Sherri Stein insists that these three elements are the key to your success, and that there are easy ways to accomplish them. Stein shows how the "three Rs" are related to each other, how it’s difficult to focus on one without impacting the others. You’ll learn how to take advantage of this relationship to maximize your firm’s business.

 

Making money in the agency business today is as challenging as ever. But many of the factors affecting profitability (revenue growth, client-acquisition costs, and operating costs) lie within every agency’s control. In many agencies, the keys to unlocking profits are the three Rs: retention, rounding, and referrals.

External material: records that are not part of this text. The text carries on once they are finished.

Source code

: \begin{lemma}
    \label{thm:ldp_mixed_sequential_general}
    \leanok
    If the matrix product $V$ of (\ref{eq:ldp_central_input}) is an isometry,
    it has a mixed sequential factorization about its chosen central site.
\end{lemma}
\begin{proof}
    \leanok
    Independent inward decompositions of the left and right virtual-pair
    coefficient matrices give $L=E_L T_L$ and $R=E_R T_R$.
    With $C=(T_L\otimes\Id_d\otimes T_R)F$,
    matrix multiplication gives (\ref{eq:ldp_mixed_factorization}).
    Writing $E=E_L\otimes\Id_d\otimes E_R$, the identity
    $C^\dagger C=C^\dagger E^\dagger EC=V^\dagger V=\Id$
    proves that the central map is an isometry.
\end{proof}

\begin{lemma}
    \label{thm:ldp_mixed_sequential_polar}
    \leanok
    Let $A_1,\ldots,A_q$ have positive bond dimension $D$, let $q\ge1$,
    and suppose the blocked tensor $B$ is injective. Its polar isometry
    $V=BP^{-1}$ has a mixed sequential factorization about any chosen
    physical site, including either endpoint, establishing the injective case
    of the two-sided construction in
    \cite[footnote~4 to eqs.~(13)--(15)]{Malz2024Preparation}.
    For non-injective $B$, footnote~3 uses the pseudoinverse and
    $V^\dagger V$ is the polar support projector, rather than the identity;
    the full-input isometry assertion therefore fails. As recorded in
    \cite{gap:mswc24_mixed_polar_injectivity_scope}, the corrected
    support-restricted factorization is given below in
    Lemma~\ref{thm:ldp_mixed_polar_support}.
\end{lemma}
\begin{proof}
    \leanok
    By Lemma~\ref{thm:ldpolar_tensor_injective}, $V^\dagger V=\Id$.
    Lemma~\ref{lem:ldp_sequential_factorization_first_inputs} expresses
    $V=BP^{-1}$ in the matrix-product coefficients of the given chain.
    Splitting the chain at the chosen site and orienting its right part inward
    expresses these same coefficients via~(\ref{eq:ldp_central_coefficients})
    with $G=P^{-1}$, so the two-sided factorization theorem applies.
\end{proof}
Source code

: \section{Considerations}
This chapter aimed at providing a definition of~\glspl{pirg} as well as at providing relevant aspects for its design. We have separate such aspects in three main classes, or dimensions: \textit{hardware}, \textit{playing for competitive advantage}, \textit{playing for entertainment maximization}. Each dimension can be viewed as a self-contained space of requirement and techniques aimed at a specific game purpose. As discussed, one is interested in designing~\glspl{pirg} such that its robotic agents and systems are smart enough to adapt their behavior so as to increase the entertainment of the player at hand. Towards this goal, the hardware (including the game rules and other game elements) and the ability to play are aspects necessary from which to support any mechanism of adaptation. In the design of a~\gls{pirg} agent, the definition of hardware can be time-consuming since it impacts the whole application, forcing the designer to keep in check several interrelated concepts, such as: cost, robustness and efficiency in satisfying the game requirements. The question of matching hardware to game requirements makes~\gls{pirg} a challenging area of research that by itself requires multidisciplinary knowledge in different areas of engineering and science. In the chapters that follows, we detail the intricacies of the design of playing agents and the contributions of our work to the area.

All three are integral to every agency’s success. They’re equally important for beginners and experienced agents. How well agents keep these bedrock skills polished throughout their careers is often what separates top performers from the rest of the pack. Consider just these three ways the three Rs can boost agency profitability:

  • Retention: A 5% improvement can boost agency profit by 35% to 50%.
  • Rounding: Cross-selling an existing account costs five to six times less than writing a new account.
  • Referrals: Offer a five-times-greater ratio of sales closed to prospects contacted.

All three are interrelated. It’s hard to do one well and not the other two. Retention-building client contacts lead to rounding and referrals. Rounding and referrals lead to greater retention.

Agencies can’t afford to ignore the three Rs. The average retention rate for independent agents is 88% for Personal and Commercial lines. That means the average agency is losing 12% of its business every year. So in order to meet the typical agency goal of 10% annual growth, they need to produce 22% in new business!

Even if an agency could sustain this kind of production year in and year out, it wouldn’t guarantee profitability. If the new customers don’t stay for at least three years, the marketing and acquisition costs largely offset any profit, especially if they don’t purchase additional products and provide referrals. With new customers so expensive to acquire, it’s never too late for a refresher on how the three Rs impact profit.

KEEP WHAT’S YOURS

From a pure cost standpoint, your most profitable customers are the ones already on the books. A majority of the average agency’s income comes from renewals. So it makes sense to invest as much time keeping existing clients happy as you do with garnering new prospects.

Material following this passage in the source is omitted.